_What this task involves_
All that is wanted is an exact copy of the lines below, starting at the one that contains "<td>User Story 4 TF4" and running to the end.

(Source texts of formatted documents)
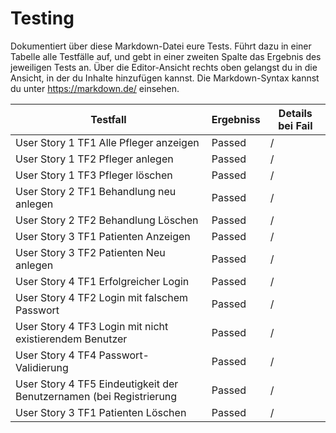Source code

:# Testing

Dokumentiert über diese Markdown-Datei eure Tests. Führt dazu in einer Tabelle alle Testfälle auf,
und gebt in einer zweiten Spalte das Ergebnis des jeweiligen Tests an. Über die Editor-Ansicht rechts oben
gelangst du in die Ansicht, in der du Inhalte hinzufügen kannst. Die Markdown-Syntax kannst du unter 
https://markdown.de/ einsehen.

<table>
    <thead>
        <tr>
            <th>Testfall</th>        
            <th>Ergebniss</th>
            <th>Details bei Fail</th>
        </tr>    
    </thead>
    <tbody>
        <tr>
            <td>User Story 1 TF1 Alle Pfleger anzeigen</td>
            <td>Passed</td>
            <td>/</td>
        </tr>
        <tr>
            <td>User Story 1 TF2 Pfleger anlegen</td>
            <td>Passed</td>
            <td>/</td>
        </tr>
        <tr>
            <td>User Story 1 TF3 Pfleger löschen</td>
            <td>Passed</td>
            <td>/</td>
        </tr>
        <tr>
            <td>User Story 2 TF1 Behandlung neu anlegen</td>
            <td>Passed</td>
            <td>/</td>
        </tr>
        <tr>
            <td>User Story 2 TF2 Behandlung Löschen </td>
            <td>Passed</td>
            <td>/</td>
        </tr>
        <tr>
            <td>User Story 3 TF1 Patienten Anzeigen</td>
            <td>Passed</td>   
            <td>/</td>
        </tr>
        <tr>
            <td>User Story 3 TF2 Patienten Neu anlegen</td>
            <td>Passed</td>
            <td>/</td>
        </tr>
        <tr>
            <td>User Story 4 TF1 Erfolgreicher Login</td>
            <td>Passed</td>
            <td>/</td>
        </tr>
        <tr>
            <td>User Story 4 TF2 Login mit falschem Passwort</td>
            <td>Passed</td>
            <td>/</td>
        </tr>
        <tr>
            <td>User Story 4 TF3 Login mit nicht existierendem Benutzer</td>
            <td>Passed</td>   
            <td>/</td>
        </tr>
        <tr>
            <td>User Story 4 TF4 Passwort-Validierung</td>
            <td>Passed</td>
            <td>/</td>
        </tr>
        <tr>
            <td>User Story 4 TF5 Eindeutigkeit der Benutzernamen (bei Registrierung</td>
            <td>Passed</td>   
            <td>/</td>
        </tr>
        <tr>
            <td>User Story 3 TF1 Patienten Löschen</td>
            <td>Passed</td>   
            <td>/</td>
        </tr>
    </tbody>
</table>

_Answer for the task_
            <td>User Story 4 TF4 Passwort-Validierung</td>
            <td>Passed</td>
            <td>/</td>
        </tr>
        <tr>
            <td>User Story 4 TF5 Eindeutigkeit der Benutzernamen (bei Registrierung</td>
            <td>Passed</td>   
            <td>/</td>
        </tr>
        <tr>
            <td>User Story 3 TF1 Patienten Löschen</td>
            <td>Passed</td>   
            <td>/</td>
        </tr>
    </tbody>
</table>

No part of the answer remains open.